Saved entries:
────────────────────

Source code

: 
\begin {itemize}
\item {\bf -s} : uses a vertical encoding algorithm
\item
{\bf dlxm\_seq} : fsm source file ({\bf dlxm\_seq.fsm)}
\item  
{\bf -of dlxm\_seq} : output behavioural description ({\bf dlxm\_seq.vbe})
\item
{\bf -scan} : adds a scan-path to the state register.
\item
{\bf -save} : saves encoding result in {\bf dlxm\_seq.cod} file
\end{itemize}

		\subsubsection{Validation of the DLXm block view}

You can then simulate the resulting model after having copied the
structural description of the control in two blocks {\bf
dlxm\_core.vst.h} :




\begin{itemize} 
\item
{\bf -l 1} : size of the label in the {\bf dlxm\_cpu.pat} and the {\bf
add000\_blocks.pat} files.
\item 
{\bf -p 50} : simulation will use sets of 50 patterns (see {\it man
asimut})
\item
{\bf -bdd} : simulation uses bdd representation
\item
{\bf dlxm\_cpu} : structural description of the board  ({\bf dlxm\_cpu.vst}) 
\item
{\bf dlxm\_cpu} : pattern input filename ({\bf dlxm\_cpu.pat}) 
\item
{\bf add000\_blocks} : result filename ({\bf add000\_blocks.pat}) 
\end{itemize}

────────────────────

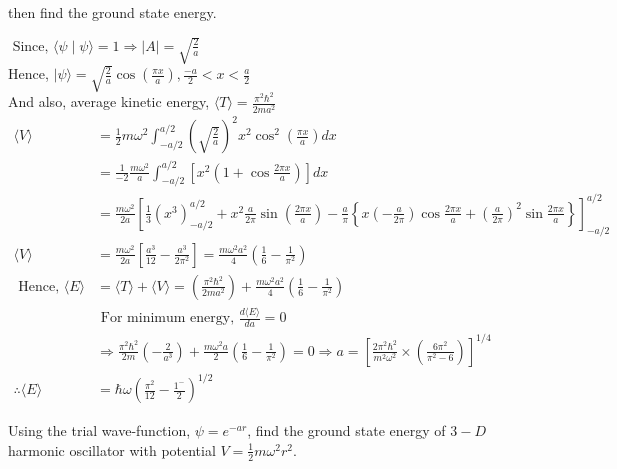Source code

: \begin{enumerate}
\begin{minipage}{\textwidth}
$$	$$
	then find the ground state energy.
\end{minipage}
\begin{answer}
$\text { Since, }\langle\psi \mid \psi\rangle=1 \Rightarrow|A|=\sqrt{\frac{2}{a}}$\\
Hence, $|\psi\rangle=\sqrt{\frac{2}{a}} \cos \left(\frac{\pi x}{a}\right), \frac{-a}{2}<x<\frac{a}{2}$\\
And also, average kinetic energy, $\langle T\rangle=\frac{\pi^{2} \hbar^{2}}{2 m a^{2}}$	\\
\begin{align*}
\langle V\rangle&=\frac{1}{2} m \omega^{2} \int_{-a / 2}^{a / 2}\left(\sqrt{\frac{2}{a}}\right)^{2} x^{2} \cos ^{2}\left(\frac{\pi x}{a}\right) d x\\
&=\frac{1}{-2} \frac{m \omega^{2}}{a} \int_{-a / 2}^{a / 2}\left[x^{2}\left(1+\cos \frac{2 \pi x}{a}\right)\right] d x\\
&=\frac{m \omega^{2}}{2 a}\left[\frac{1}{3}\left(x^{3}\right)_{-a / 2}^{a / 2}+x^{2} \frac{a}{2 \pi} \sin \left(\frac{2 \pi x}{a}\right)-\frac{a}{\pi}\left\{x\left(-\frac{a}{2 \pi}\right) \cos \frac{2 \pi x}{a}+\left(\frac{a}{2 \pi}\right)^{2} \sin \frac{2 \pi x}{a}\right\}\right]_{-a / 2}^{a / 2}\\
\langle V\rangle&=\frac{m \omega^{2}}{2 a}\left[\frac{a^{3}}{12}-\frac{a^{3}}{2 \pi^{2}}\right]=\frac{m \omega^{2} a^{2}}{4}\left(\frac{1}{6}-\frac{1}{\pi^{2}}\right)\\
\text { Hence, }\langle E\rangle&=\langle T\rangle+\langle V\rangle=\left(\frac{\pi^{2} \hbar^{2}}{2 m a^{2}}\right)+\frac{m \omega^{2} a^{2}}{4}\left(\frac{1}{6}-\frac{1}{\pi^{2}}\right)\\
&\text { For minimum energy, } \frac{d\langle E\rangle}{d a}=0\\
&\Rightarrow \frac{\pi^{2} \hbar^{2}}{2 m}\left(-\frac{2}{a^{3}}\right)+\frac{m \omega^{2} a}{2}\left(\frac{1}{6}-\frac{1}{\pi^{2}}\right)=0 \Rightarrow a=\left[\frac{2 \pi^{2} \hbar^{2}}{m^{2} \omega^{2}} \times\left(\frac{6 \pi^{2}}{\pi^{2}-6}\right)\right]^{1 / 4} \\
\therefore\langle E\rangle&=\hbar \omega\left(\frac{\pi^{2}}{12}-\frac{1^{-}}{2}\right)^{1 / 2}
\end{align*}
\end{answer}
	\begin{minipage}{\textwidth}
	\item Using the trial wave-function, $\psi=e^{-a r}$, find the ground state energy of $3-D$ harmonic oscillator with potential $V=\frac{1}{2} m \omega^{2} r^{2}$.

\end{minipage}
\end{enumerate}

────────────────────

PROBLEM TO WORK ON>
Only one thing belongs in the answer: the number of lines of the data that contain the string "Rightarrow".

FINISHED TASK>
2